La oficina de UNICEF en Nigeria ha colaborado desde 2003 en promover la asistencia legal para jóvenes en conflicto con la ley y en mejorar el trato que reciben. Como parte del proyecto de Administración de Justicia Juvenil –emprendido conjuntamente por una alianza integrada por la Comisión Nacional de Derechos Humanos, el Colegio de Abogados de Nigeria y organizaciones locales y estatales– ha sido creado e instituido un sistema de turno de oficio para los abogados que renuevan sus licencias con dicho colegio. UNICEF ha colaborado mediante el apoyo en la formación de los jueces, policías, funcionarios de prisiones, abogados y trabajadores sociales que colaboran en el ámbito de la administración de justicia juvenil, fortaleciendo así la prestación de servicios jurídicos a los niños, niñas, jóvenes y mujeres.
Este proyecto, que tiene por objeto reducir la cifra de niños y niñas detenidos, se puso en marcha de forma experimental en tres estados del sur de Nigeria. Para mediados de 2005, el proyecto había beneficiado a casi 600 niños y niñas, que, o bien habían sido excarcelados de las prisiones o correccionales o puestos en libertad bajo fianza, o sus casos habían sido archivados o resueltos extrajudicialmente o, de continuar abiertos, habían sido asumidos por el proyecto.
La cifra de niños, niñas y jóvenes detenidos ha disminuido como resultado de este proyecto. La formación de los jueces ha traído consigo un mayor rigor a la hora de dictar sentencias de reclusión para jóvenes que han cometido delitos leves.
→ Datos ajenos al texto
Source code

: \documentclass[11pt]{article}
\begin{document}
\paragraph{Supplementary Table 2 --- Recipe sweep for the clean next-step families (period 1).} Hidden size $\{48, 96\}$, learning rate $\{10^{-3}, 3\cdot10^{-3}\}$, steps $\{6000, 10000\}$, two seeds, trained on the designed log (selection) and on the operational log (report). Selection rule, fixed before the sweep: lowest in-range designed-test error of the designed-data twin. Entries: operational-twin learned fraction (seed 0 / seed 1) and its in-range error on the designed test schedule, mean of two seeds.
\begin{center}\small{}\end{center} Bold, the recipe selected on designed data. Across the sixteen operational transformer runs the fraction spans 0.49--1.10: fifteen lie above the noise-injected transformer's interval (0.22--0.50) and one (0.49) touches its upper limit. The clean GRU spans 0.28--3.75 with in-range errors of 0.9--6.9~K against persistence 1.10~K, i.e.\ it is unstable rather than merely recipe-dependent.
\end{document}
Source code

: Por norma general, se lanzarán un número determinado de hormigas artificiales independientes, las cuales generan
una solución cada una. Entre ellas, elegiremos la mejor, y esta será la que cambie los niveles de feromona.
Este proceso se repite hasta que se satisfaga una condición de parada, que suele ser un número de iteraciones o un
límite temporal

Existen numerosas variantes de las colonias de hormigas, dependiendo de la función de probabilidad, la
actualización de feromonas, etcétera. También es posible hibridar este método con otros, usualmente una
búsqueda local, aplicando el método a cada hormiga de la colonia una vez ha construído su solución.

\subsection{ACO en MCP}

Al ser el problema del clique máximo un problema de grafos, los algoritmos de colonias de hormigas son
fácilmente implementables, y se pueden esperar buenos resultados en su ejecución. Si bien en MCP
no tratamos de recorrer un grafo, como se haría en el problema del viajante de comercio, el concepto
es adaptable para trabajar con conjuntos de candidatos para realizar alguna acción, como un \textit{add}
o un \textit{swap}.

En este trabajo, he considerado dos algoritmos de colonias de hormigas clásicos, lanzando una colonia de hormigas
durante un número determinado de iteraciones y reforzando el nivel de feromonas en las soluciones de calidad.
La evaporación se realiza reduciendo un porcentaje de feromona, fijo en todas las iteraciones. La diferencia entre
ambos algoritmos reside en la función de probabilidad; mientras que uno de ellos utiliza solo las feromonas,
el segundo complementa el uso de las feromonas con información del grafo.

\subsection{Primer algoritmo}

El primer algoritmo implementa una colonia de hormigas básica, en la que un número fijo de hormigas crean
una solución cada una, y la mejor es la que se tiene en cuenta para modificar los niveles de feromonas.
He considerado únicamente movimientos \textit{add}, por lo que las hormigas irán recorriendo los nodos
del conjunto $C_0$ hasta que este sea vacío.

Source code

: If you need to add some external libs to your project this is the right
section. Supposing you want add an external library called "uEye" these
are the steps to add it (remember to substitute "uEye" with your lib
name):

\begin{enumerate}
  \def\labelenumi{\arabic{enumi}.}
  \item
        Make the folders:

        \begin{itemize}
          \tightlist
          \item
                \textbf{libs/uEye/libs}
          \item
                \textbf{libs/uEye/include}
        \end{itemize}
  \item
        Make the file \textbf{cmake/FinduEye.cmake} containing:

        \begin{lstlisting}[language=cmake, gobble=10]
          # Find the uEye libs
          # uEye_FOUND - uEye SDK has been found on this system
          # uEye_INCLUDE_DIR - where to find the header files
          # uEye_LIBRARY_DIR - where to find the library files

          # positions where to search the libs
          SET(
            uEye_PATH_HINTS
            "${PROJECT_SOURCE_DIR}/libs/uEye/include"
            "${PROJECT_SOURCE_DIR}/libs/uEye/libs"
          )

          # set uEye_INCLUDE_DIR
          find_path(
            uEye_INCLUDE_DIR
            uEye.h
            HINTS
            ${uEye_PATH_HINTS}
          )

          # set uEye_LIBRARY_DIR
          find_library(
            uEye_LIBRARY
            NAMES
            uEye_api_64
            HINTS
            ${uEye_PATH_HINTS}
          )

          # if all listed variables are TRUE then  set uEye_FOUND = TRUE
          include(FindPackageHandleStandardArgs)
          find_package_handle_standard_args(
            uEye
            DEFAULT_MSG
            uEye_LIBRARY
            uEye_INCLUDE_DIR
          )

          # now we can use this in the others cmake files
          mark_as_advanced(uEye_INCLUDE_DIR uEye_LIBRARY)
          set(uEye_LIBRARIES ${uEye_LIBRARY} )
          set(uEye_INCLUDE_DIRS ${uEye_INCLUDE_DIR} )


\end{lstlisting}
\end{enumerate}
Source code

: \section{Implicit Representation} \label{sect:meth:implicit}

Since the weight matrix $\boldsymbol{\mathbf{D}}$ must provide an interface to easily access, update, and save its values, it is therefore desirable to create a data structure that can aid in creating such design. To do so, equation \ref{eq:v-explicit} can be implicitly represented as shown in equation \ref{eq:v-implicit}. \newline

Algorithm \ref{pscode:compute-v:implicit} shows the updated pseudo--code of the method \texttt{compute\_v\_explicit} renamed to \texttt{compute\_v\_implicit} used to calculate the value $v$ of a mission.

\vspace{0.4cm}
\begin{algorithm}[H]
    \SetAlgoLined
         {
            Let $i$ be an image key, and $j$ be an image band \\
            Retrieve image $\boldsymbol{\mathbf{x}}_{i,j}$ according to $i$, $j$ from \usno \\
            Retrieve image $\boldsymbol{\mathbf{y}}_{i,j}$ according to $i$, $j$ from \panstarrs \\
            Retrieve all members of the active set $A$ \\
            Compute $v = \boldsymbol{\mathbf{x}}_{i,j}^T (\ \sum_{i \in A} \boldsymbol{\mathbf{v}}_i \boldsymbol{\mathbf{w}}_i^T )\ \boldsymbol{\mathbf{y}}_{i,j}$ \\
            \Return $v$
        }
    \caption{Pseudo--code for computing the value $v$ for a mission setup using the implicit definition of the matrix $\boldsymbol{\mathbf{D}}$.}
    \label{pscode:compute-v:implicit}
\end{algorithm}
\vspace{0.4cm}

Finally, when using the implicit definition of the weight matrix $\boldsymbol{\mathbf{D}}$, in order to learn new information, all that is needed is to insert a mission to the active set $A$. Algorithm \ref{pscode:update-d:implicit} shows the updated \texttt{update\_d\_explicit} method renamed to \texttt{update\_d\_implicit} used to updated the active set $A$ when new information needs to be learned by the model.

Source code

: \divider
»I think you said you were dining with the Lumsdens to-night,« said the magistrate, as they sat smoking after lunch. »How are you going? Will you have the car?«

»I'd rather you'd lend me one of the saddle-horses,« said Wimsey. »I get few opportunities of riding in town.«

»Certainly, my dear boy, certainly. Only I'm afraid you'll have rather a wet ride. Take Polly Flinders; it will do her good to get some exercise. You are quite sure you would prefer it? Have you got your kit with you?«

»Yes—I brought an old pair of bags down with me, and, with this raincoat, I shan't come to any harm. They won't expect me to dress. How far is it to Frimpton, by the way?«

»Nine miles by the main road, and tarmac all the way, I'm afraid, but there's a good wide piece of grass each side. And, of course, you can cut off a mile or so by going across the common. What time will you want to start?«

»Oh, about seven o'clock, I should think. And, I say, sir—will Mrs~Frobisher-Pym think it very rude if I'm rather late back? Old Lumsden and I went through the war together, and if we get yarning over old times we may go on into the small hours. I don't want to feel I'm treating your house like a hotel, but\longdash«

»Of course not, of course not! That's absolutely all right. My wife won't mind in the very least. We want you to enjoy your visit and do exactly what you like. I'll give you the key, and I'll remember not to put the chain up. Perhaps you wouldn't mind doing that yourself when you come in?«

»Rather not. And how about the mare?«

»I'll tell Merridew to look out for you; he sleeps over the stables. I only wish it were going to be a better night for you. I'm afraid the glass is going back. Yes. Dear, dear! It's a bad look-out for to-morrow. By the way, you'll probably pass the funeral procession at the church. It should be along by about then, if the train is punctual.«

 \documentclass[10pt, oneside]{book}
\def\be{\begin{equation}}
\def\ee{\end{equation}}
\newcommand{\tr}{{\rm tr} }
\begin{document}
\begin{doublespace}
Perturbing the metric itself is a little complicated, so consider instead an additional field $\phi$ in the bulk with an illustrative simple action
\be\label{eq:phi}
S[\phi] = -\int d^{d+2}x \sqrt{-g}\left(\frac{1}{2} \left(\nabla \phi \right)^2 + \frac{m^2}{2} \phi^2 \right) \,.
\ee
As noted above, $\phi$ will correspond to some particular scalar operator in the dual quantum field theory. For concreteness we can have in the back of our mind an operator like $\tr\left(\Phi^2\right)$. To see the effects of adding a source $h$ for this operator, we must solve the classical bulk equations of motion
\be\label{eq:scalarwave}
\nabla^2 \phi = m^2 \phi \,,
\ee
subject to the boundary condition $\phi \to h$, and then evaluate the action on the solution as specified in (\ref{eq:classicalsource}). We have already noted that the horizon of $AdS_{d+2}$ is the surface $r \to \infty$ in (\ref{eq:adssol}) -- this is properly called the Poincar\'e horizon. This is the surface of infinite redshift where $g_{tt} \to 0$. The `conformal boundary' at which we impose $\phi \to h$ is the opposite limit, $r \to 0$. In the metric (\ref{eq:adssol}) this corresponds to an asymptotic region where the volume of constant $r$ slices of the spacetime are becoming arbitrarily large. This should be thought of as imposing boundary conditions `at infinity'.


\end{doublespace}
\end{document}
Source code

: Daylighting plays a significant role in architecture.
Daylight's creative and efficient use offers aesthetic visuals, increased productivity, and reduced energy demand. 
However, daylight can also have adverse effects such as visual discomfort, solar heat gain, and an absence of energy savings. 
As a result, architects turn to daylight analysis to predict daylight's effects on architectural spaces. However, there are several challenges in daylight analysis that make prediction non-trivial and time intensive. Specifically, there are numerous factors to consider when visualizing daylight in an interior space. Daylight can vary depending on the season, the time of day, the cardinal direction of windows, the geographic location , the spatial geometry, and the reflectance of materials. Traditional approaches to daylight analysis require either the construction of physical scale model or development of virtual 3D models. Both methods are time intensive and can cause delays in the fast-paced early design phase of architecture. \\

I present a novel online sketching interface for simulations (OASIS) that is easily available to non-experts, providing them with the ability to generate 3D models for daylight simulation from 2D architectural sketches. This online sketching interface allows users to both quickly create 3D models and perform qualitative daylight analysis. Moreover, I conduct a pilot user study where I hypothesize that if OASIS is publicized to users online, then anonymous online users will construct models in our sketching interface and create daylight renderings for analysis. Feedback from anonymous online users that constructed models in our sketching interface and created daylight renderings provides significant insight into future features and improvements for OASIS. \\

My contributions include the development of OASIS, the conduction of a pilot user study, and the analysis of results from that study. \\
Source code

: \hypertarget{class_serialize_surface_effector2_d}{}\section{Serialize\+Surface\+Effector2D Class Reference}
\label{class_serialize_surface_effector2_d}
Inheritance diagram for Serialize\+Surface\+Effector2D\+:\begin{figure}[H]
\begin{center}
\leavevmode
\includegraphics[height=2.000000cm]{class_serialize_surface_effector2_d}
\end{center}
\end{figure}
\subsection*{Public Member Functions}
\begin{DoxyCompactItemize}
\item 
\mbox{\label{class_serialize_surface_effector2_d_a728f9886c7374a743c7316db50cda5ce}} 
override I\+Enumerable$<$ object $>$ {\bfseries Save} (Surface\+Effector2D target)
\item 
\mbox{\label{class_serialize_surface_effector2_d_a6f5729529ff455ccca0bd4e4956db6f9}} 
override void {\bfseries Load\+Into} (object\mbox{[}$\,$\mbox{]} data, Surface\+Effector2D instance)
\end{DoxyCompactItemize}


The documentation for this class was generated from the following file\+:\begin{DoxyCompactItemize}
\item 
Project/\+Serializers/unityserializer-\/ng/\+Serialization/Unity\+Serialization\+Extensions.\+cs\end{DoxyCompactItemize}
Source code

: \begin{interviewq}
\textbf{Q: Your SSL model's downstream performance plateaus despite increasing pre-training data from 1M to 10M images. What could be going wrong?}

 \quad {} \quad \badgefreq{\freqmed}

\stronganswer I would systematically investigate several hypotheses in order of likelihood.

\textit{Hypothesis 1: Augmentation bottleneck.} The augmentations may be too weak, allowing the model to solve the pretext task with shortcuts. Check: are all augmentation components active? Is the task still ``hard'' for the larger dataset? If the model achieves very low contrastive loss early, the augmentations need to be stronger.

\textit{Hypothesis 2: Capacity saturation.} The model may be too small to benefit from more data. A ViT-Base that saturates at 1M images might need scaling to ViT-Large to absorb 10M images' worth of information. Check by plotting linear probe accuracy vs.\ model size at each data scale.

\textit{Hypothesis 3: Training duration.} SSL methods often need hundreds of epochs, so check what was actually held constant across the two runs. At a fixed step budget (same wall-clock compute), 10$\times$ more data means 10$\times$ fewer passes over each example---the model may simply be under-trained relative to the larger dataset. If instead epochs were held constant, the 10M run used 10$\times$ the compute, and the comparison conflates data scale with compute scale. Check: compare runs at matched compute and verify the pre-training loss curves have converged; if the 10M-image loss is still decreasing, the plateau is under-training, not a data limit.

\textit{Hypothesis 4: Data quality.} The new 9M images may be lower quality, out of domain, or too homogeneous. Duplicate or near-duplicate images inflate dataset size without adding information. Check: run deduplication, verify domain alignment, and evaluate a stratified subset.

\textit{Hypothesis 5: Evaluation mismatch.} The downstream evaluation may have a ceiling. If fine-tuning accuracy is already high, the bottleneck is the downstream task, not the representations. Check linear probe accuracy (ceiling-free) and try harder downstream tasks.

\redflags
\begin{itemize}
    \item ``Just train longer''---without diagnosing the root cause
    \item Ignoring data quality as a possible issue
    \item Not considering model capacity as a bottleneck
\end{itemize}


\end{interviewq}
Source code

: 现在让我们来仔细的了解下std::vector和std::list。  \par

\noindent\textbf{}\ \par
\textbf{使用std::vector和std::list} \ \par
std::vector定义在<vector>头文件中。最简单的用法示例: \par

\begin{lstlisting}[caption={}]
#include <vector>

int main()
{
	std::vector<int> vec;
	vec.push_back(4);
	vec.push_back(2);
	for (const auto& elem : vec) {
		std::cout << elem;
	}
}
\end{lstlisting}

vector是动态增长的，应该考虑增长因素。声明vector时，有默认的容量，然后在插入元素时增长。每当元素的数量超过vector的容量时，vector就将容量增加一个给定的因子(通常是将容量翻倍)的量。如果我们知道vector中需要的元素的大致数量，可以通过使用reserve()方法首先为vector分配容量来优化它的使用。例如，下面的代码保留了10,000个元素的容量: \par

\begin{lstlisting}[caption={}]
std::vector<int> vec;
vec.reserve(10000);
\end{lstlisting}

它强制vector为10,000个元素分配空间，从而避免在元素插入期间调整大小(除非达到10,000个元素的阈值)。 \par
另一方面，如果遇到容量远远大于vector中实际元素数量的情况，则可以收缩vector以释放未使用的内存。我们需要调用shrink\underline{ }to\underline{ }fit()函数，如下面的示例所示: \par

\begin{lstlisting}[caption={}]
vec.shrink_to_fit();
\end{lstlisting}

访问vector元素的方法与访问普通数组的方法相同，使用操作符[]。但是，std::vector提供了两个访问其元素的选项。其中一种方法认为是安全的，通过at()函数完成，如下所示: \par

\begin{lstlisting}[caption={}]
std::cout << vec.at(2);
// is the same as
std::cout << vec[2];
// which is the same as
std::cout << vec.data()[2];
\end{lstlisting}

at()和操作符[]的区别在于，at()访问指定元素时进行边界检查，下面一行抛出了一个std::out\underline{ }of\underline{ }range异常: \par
Los funcionarios de policía procuran evitar confinar a los jóvenes que delinquen en las celdas para delitos leves de las dependencias policiales, y en su lugar les remiten de inmediato a los tribunales para su procesamiento. En vista del éxito obtenido, el proyecto está siendo implantado en nueve estados más de todo el país en estrecha alianza con el Servicio de Policía de Nigeria.
Información del Gobierno Federal de Nigeria y el Fondo de las Naciones Unidas para la Infancia, “Juvenile Justice in Nigeria”, Hoja de datos, UNICEF Abuja, 2003; presentación de la oficina de UNICEF en Abuja, 2005, y debates de grupo con niños y niñas celebrados en Enugu, Nigeria, el 14 de mayo de 2005.